Überfällig, könnte man denken, und auch Klaus Lederer merkte an:
„Eigentlich hätte man vor zehn oder zwölf Jahren damit anfangen müssen.“
Der Kultursenator begreift die Kooperative als Instrument, die Kulturräume
zumindest künftig dem aufgeheizten Berliner Immobilienmarkt zu entziehen.

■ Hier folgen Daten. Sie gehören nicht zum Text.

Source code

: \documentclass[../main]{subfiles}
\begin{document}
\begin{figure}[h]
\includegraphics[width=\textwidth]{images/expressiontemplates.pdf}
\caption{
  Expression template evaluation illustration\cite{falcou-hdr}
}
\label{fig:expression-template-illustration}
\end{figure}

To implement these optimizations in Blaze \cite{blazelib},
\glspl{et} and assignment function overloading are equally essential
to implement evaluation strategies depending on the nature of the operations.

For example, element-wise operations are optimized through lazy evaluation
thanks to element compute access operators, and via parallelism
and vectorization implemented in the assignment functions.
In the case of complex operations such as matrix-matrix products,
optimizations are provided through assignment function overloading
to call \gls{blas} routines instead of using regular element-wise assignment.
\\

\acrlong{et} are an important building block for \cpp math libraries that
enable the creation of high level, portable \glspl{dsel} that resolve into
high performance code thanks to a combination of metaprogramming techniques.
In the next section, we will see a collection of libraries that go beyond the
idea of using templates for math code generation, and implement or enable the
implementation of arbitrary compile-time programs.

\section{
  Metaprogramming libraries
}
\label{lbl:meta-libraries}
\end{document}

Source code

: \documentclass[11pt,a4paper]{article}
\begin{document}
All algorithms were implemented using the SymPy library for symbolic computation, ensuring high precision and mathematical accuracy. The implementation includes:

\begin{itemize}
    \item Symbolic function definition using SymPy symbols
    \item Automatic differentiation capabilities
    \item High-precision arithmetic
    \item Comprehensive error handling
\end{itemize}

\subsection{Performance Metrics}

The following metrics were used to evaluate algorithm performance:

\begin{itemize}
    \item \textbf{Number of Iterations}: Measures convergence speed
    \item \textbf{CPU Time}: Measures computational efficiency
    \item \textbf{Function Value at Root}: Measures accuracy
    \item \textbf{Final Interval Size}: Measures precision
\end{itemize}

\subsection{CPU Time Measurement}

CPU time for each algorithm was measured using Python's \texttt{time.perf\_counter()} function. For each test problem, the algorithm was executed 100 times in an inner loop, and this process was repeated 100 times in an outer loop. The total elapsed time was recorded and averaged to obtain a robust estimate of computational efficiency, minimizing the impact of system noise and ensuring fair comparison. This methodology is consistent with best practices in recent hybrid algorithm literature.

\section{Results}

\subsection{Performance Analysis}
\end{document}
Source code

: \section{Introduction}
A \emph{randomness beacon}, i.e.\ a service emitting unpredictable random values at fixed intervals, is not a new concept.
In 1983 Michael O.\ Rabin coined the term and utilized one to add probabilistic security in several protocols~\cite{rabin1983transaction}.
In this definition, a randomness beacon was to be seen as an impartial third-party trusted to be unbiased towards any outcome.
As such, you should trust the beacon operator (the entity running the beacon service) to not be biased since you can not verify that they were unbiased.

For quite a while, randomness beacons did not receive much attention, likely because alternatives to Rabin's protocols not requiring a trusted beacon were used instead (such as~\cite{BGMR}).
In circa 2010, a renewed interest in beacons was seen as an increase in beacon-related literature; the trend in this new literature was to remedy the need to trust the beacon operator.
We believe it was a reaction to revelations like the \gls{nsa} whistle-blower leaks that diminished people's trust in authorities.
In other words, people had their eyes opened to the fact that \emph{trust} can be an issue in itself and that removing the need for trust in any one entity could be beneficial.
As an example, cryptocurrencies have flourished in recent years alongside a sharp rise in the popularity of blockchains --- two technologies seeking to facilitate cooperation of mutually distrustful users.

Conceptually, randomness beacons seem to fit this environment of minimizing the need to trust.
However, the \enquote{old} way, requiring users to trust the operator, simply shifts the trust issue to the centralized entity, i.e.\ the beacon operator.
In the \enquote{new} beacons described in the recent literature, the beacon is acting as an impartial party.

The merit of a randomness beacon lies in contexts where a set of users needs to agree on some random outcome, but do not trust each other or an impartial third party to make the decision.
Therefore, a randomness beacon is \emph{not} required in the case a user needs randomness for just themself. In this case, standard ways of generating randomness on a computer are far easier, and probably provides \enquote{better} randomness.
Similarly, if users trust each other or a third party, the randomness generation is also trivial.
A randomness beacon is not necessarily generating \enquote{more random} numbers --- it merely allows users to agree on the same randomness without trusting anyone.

Die Hälfte der Räume soll allerdings aus Liegenschaften stammen, die
ohnehin schon in Landesbesitz sind. Zu den Stadtentwicklungsprojekten auf
den ehemaligen Flughäfen in Tempelhof und Tegel gibt es Kontakt, auch hier
könnten Kunsträume entstehen.
Öffentlich vorgestellt wurde die Kulturraum GmbH erst jetzt, doch das
siebenköpfige Team ist schon seit Oktober 2020 komplett – und hat bereits
erste Erfolge zu verzeichnen. Für 2021 sind bereits 2.000 Räume für
künstlerische Arbeiten gesichert worden. Der Bedarf aber ist weit höher, in
Berlin geht man von einer Zahl von allein acht- bis zehntausend bildenden
Künstler:innen aus, von denen viele ihre Räume wegen steigender Mieten
zuletzt nicht mehr bezahlen konnten.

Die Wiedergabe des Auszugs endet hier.